▶ [Instructions for the task] For the listing below, work out how many lines hold the word "value" and give that number by itself.

▶ [Extracted material]
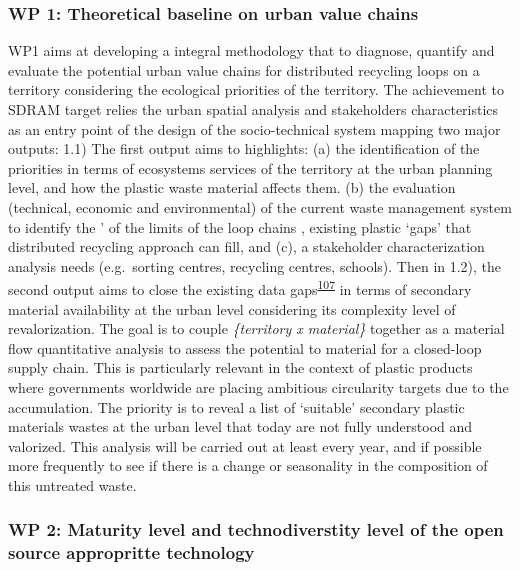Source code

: \documentclass[
  11pt,
  a4paperpaper,
  onecolumn]{article}
\begin{document}
\hypertarget{wp-1-theoretical-baseline-on-urban-value-chains}{%
\subsubsection{WP 1: Theoretical baseline on urban value
chains}\label{wp-1-theoretical-baseline-on-urban-value-chains}}

WP1 aims at developing a integral methodology that to diagnose, quantify
and evaluate the potential urban value chains for distributed recycling
loops on a territory considering the ecological priorities of the
territory. The achievement to SDRAM target relies the urban spatial
analysis and stakeholders characteristics as an entry point of the
design of the socio-technical system mapping two major outputs: 1.1) The
first output aims to highlights: (a) the identification of the
priorities in terms of ecosystems services of the territory at the urban
planning level, and how the plastic waste material affects them. (b) the
evaluation (technical, economic and environmental) of the current waste
management system to identify the ' of the limits of the loop chains ,
existing plastic `gaps' that distributed recycling approach can fill,
and (c), a stakeholder characterization analysis needs (e.g.~sorting
centres, recycling centres, schools). Then in 1.2), the second output
aims to close the existing data
gaps\textsuperscript{\protect\hyperlink{ref-Bianchi2020}{107}} in terms
of secondary material availability at the urban level considering its
complexity level of revalorization. The goal is to couple
\emph{\{territory x material\}} together as a material flow quantitative
analysis to assess the potential to material for a closed-loop supply
chain. This is particularly relevant in the context of plastic products
where governments worldwide are placing ambitious circularity targets
due to the accumulation. The priority is to reveal a list of `suitable'
secondary plastic materials wastes at the urban level that today are not
fully understood and valorized. This analysis will be carried out at
least every year, and if possible more frequently to see if there is a
change or seasonality in the composition of this untreated waste.

\hypertarget{wp-2-maturity-level-and-technodiverstity-level-of-the-open-source-appropritte-technology}{%
\subsubsection{WP 2: Maturity level and technodiverstity level of the
open source appropritte
technology}\label{wp-2-maturity-level-and-technodiverstity-level-of-the-open-source-appropritte-technology}}
\end{document}
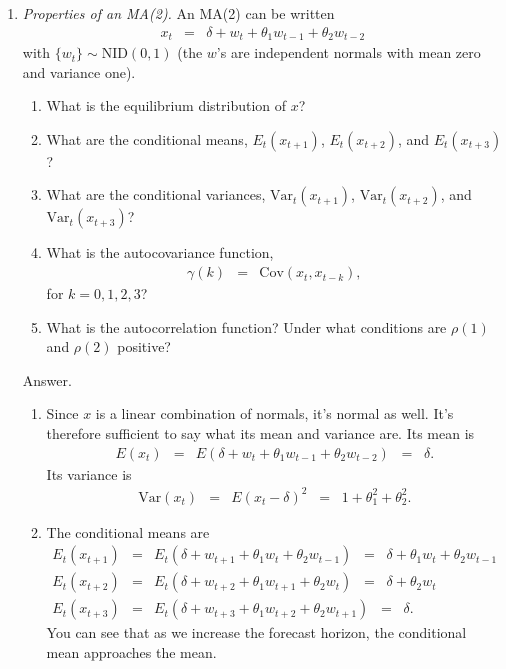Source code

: \documentclass[11pt]{article}
\begin{document}
\begin{enumerate}
\item {\it Properties of an MA(2).\/}
An MA(2) can be written
\begin{eqnarray*}
    x_t &=& \delta + w_t + \theta_1 w_{t-1} + \theta_2 w_{t-2}
\end{eqnarray*}
with $\{ w_t \} \sim \mbox{NID}(0,1)$
(the $w$'s are independent normals with mean zero and variance one).
%
\begin{enumerate}
\item What is the equilibrium distribution of $x$?
\item What are the conditional means,
$E_t (x_{t+1})$, $E_t (x_{t+2})$, and  $E_t (x_{t+3})$?
\item What are the conditional variances,
$\mbox{Var}_t (x_{t+1})$,
$\mbox{Var}_t (x_{t+2})$,
and $\mbox{Var}_t (x_{t+3})$?
\item What is the autocovariance function,
\begin{eqnarray*}
    \gamma(k)  &=& \mbox{Cov}(x_t,x_{t-k}),
\end{eqnarray*}
for $k=0,1,2,3$?
\item What is the autocorrelation function?
Under what conditions are $\rho(1)$ and $\rho(2)$ positive?
\end{enumerate}
%
Answer.
\begin{enumerate}
\item Since $x$ is a linear combination of normals,
it's normal as well.
It's therefore sufficient to say what its mean and variance are.
Its mean is
\begin{eqnarray*}
   E( x_t) &=& E (\delta + w_t + \theta_1 w_{t-1} + \theta_2 w_{t-2})
        \;\;=\;\; \delta .
\end{eqnarray*}
Its variance is
\begin{eqnarray*}
   \mbox{Var} ( x_t) &=& E (x_t - \delta)^2
        \;\;=\;\;  1 + \theta_1^2 + \theta_2^2 .
\end{eqnarray*}
\item The conditional means are
\begin{eqnarray*}
   E_t ( x_{t+1}) &=& E_t (\delta + w_{t+1} + \theta_1 w_{t} + \theta_2 w_{t-1})
        \;\;=\;\; \delta + \theta_1 w_{t} + \theta_2 w_{t-1} \\
   E_t ( x_{t+2}) &=& E_t (\delta + w_{t+2} + \theta_1 w_{t+1} + \theta_2 w_{t})
        \;\;=\;\; \delta + \theta_2 w_{t} \\
   E_t ( x_{t+3}) &=& E_t (\delta + w_{t+3} + \theta_1 w_{t+2} + \theta_2 w_{t+1})
        \;\;=\;\; \delta .
\end{eqnarray*}
You can see that  as we increase the forecast horizon,
the conditional mean approaches the mean.


\end{enumerate}
\end{enumerate}
\end{document}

▶ [Problem solution] 4